Todd Terje sort à la mi-juin un album intitulé « The Big Cover Up »: le producteur norvégien proposera sur cet EP diverses reprises. Par exemple un vieux titre de Boney M. Et ce morceau qui vient de sortir, « Firecracker »: la relecture d’un titre proposé en 1978 (c’était d’ailleurs déjà une reprise d’un ancien single des 50s) par le groupe japonais Yellow Magic Orchestra en 1978. Un disque magique, novateur, enthousiasmant. Retour en arrière…

Vers le milieu des 70s, l’utilisation d’instruments électroniques en musique devient plus fréquente. Et surtout sort d’un genre dans lequel elle a été longtemps enfermée, la musique planante. Edgar Froese, Tangerine Dream, Klaus Schulze ou Popol Vuh ont sorti de beaux albums. L’électronique y sert à développer des ambiances éthérées, atmosphériques. D’autres artistes vont l’utiliser dans un contexte plus clairement pop-rock. Neu, Kraftwerk, Tubeway Army, John Foxx , Brian Eno, Robert Fripp, Moroder…vont lui donner de nouvelles inflexions. 

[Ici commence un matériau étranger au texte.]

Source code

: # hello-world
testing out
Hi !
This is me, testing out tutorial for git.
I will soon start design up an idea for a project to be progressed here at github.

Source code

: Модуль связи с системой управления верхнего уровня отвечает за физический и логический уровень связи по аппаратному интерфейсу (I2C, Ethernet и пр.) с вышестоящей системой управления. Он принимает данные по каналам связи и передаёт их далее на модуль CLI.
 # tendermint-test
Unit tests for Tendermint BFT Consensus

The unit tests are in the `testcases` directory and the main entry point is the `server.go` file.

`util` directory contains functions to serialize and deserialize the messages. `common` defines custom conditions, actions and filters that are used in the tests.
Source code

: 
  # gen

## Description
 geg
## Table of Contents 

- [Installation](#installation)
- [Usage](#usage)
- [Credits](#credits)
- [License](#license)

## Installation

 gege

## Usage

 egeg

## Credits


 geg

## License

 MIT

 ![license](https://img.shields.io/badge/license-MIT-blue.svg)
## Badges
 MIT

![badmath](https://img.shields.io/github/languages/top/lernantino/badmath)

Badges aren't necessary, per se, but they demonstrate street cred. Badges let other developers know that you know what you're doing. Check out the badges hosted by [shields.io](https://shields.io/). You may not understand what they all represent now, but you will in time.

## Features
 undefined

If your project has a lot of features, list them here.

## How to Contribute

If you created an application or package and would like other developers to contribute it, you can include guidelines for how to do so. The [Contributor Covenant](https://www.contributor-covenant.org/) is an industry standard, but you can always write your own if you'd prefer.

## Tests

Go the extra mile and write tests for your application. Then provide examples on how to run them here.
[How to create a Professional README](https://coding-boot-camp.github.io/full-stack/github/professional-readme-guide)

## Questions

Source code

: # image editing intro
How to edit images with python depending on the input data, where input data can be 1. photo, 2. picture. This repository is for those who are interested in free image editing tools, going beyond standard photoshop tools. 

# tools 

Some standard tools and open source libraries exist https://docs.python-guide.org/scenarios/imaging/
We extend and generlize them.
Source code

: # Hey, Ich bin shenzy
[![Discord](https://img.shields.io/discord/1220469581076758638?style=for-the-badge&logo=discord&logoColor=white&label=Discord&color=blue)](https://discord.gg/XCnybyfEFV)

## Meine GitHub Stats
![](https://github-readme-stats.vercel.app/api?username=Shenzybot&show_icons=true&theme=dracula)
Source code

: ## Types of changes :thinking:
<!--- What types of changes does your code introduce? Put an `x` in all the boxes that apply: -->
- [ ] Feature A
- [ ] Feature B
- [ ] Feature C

Au Japon, pays de l’électronique, on n’est pas en reste. Haruomi Hosono a déjà réalisé quelques créations dans ce registre quand il décide de s’attacher à un projet consistant à mélanger électro et ambiances orientales. En particulier, il veut proposer une relecture d’un vieux morceau de 1959, « Firecracker » de Martin Denny: un de ces morceaux d’exotisme de pacotille qui plaisent au public américain de l’époque…Pour réaliser cet album, « Yellow Magic Orchestra », il s’adjoint les services de Riuyichi Sakamoto et du batteur Yukihiro Takahashi. Sakamoto a étudié la musique électronique dans une université japonaise, il maîtrise de nombreux engins nouvellement créés. Notamment le Roland MC 80, synthétiseur à microprocesseur, utilisé pour la première fois sur cet album. Un quatrième homme, dans l’ombre, Hiseku Matsutake, aide pour les programmations informatiques.                  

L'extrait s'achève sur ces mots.